Required work → Retype the data exactly, skipping any picture in it.
(Data records begins)
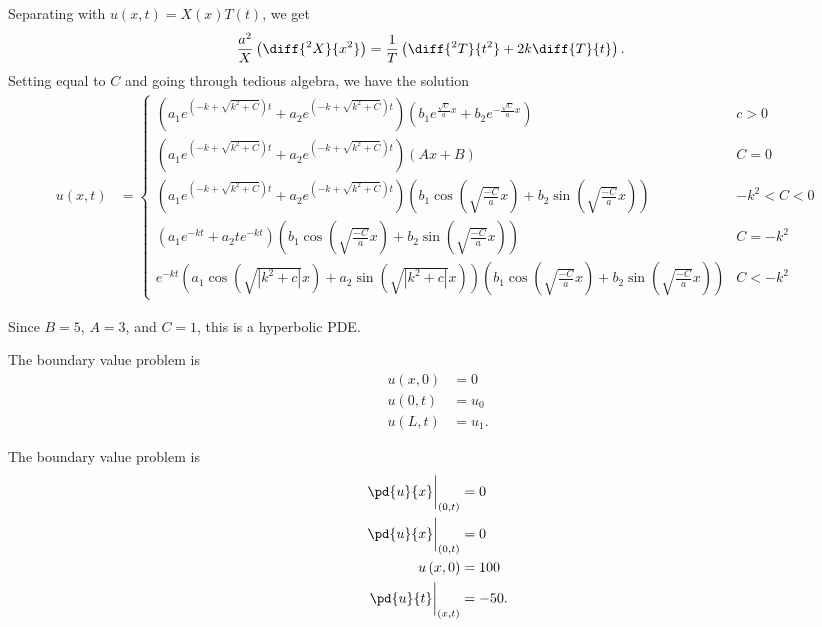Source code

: \documentclass[10pt]{mypackage}
\begin{document}
\begin{solution}[12.1, Problem 12]
  Separating with $u\left( x,t \right) = X(x)T(t)$, we get
  \begin{align*}
    \frac{a^2}{X}\left( \diff{^2X}{x^2} \right) &= \frac{1}{T}\left( \diff{^2T}{t^2} + 2k\diff{T}{t} \right).
  \end{align*}
  Setting equal to $C$ and going through tedious algebra, we have the solution
  \begin{align*}
    u\left( x,t \right) &= \begin{cases}
      \left( a_1e^{\left( -k+\sqrt{k^2 + C} \right)t} + a_2e^{\left( -k+ \sqrt{k^2 + C} \right)t} \right)\left( b_1e^{\frac{\sqrt{C}}{a}x} + b_2e^{-\frac{\sqrt{C}}{a}x} \right) & c > 0\\
      \left( a_1e^{\left( -k+\sqrt{k^2 + C} \right)t} + a_2e^{\left( -k+ \sqrt{k^2 + C} \right)t} \right)\left( Ax + B \right) & C = 0\\
      \left( a_1e^{\left( -k+\sqrt{k^2 + C} \right)t} + a_2e^{\left( -k+ \sqrt{k^2 + C} \right)t} \right)\left( b_1\cos\left( \sqrt{\frac{-C}{a}}x  \right)+ b_2\sin\left( \sqrt{\frac{-C}{a}}x \right) \right) & -k^2 < C < 0\\
      \left( a_1e^{-kt} + a_2te^{-kt} \right)\left( b_1\cos\left( \sqrt{\frac{-C}{a}}x  \right)+ b_2\sin\left( \sqrt{\frac{-C}{a}}x \right) \right) & C = -k^2\\
      e^{-kt}\left( a_1\cos\left( \sqrt{\left\vert k^2 + c \right\vert}x \right) + a_2\sin\left( \sqrt{\left\vert k^2 + c \right\vert}x \right) \right)\left( b_1\cos\left( \sqrt{\frac{-C}{a}}x  \right)+ b_2\sin\left( \sqrt{\frac{-C}{a}}x \right) \right) & C < -k^2
    \end{cases}
  \end{align*}
\end{solution}
\begin{solution}[12.1, Problem 18]
  Since $B = 5$, $A = 3$, and $C = 1$, this is a hyperbolic PDE.
\end{solution}
\begin{solution}[12.2, Problem 2]
  The boundary value problem is
  \begin{align*}
    u\left( x,0 \right) &= 0\\
    u\left( 0,t \right) &= u_0\\
    u\left( L,t \right) &= u_1.
  \end{align*}
\end{solution}
\begin{solution}[12.2, Problem 4]
  The boundary value problem is
  \begin{align*}
    \pd{u}{x}\biggr\vert_{(0,t)} &= 0\\
    \pd{u}{x}\biggr\vert_{(0,t)} &= 0\\
    u\left( x,0 \right) &= 100\\
    \pd{u}{t}\biggr\vert_{(x,t)} &= -50.
  \end{align*}
  
\end{solution}
\end{document}
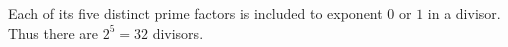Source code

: Each of its five distinct prime factors is included to exponent $0$ or $1$ in a divisor. Thus there are $2^5=\boxed{32}$ divisors.
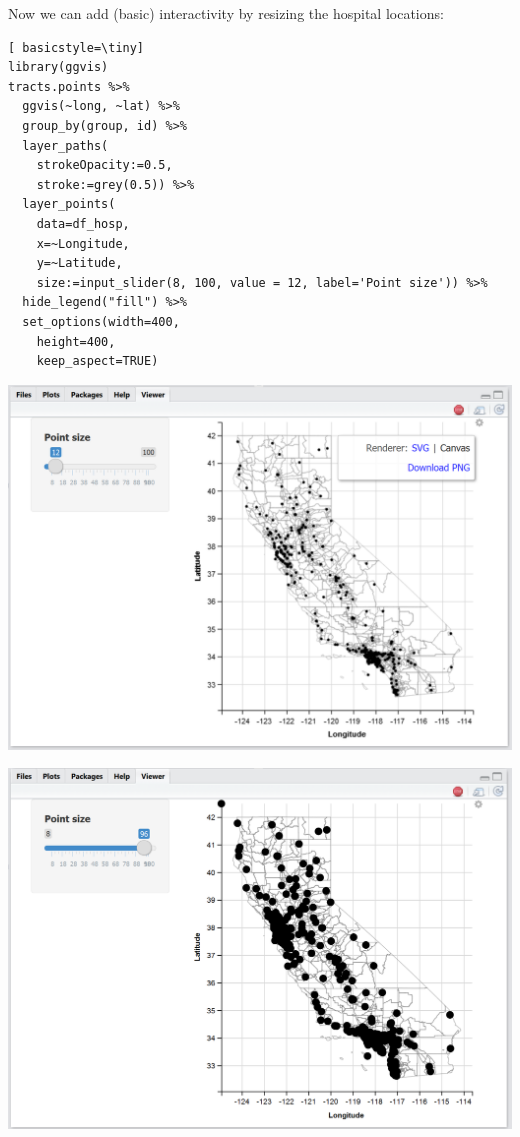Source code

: \begin{frame}
\newpage
Now we can add (basic) interactivity by resizing the hospital locations:

\begin{lstlisting}[ basicstyle=\tiny]
library(ggvis)
tracts.points %>%
  ggvis(~long, ~lat) %>%
  group_by(group, id) %>%
  layer_paths(
    strokeOpacity:=0.5, 
    stroke:=grey(0.5)) %>%
  layer_points(
    data=df_hosp, 
    x=~Longitude, 
    y=~Latitude, 
    size:=input_slider(8, 100, value = 12, label='Point size')) %>%
  hide_legend("fill") %>%
  set_options(width=400, 
    height=400, 
    keep_aspect=TRUE)
\end{lstlisting}

\newpage
  \begin{center}
    \includegraphics[scale=0.55]{images/shapefile_v3-4-1.png}
  \end{center}

\newpage
  \begin{center}
    \includegraphics[scale=0.55]{images/shapefile_v3-4-2.png}
  \end{center}

\end{frame}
(Data records ends)
Expected output →
Source code

: \documentclass[10pt]{mypackage}
\begin{document}
\begin{solution}[12.1, Problem 12]
  Separating with $u\left( x,t \right) = X(x)T(t)$, we get
  \begin{align*}
    \frac{a^2}{X}\left( \diff{^2X}{x^2} \right) &= \frac{1}{T}\left( \diff{^2T}{t^2} + 2k\diff{T}{t} \right).
  \end{align*}
  Setting equal to $C$ and going through tedious algebra, we have the solution
  \begin{align*}
    u\left( x,t \right) &= \begin{cases}
      \left( a_1e^{\left( -k+\sqrt{k^2 + C} \right)t} + a_2e^{\left( -k+ \sqrt{k^2 + C} \right)t} \right)\left( b_1e^{\frac{\sqrt{C}}{a}x} + b_2e^{-\frac{\sqrt{C}}{a}x} \right) & c > 0\\
      \left( a_1e^{\left( -k+\sqrt{k^2 + C} \right)t} + a_2e^{\left( -k+ \sqrt{k^2 + C} \right)t} \right)\left( Ax + B \right) & C = 0\\
      \left( a_1e^{\left( -k+\sqrt{k^2 + C} \right)t} + a_2e^{\left( -k+ \sqrt{k^2 + C} \right)t} \right)\left( b_1\cos\left( \sqrt{\frac{-C}{a}}x  \right)+ b_2\sin\left( \sqrt{\frac{-C}{a}}x \right) \right) & -k^2 < C < 0\\
      \left( a_1e^{-kt} + a_2te^{-kt} \right)\left( b_1\cos\left( \sqrt{\frac{-C}{a}}x  \right)+ b_2\sin\left( \sqrt{\frac{-C}{a}}x \right) \right) & C = -k^2\\
      e^{-kt}\left( a_1\cos\left( \sqrt{\left\vert k^2 + c \right\vert}x \right) + a_2\sin\left( \sqrt{\left\vert k^2 + c \right\vert}x \right) \right)\left( b_1\cos\left( \sqrt{\frac{-C}{a}}x  \right)+ b_2\sin\left( \sqrt{\frac{-C}{a}}x \right) \right) & C < -k^2
    \end{cases}
  \end{align*}
\end{solution}
\begin{solution}[12.1, Problem 18]
  Since $B = 5$, $A = 3$, and $C = 1$, this is a hyperbolic PDE.
\end{solution}
\begin{solution}[12.2, Problem 2]
  The boundary value problem is
  \begin{align*}
    u\left( x,0 \right) &= 0\\
    u\left( 0,t \right) &= u_0\\
    u\left( L,t \right) &= u_1.
  \end{align*}
\end{solution}
\begin{solution}[12.2, Problem 4]
  The boundary value problem is
  \begin{align*}
    \pd{u}{x}\biggr\vert_{(0,t)} &= 0\\
    \pd{u}{x}\biggr\vert_{(0,t)} &= 0\\
    u\left( x,0 \right) &= 100\\
    \pd{u}{t}\biggr\vert_{(x,t)} &= -50.
  \end{align*}
  
\end{solution}
\end{document}
Source code

: Each of its five distinct prime factors is included to exponent $0$ or $1$ in a divisor. Thus there are $2^5=\boxed{32}$ divisors.
Source code

: \begin{frame}
\newpage
Now we can add (basic) interactivity by resizing the hospital locations:

\begin{lstlisting}[ basicstyle=\tiny]
library(ggvis)
tracts.points %>%
  ggvis(~long, ~lat) %>%
  group_by(group, id) %>%
  layer_paths(
    strokeOpacity:=0.5, 
    stroke:=grey(0.5)) %>%
  layer_points(
    data=df_hosp, 
    x=~Longitude, 
    y=~Latitude, 
    size:=input_slider(8, 100, value = 12, label='Point size')) %>%
  hide_legend("fill") %>%
  set_options(width=400, 
    height=400, 
    keep_aspect=TRUE)
\end{lstlisting}

\newpage
  \begin{center}
    \includegraphics[scale=0.55]{images/shapefile_v3-4-1.png}
  \end{center}

\newpage
  \begin{center}
    \includegraphics[scale=0.55]{images/shapefile_v3-4-2.png}
  \end{center}

\end{frame}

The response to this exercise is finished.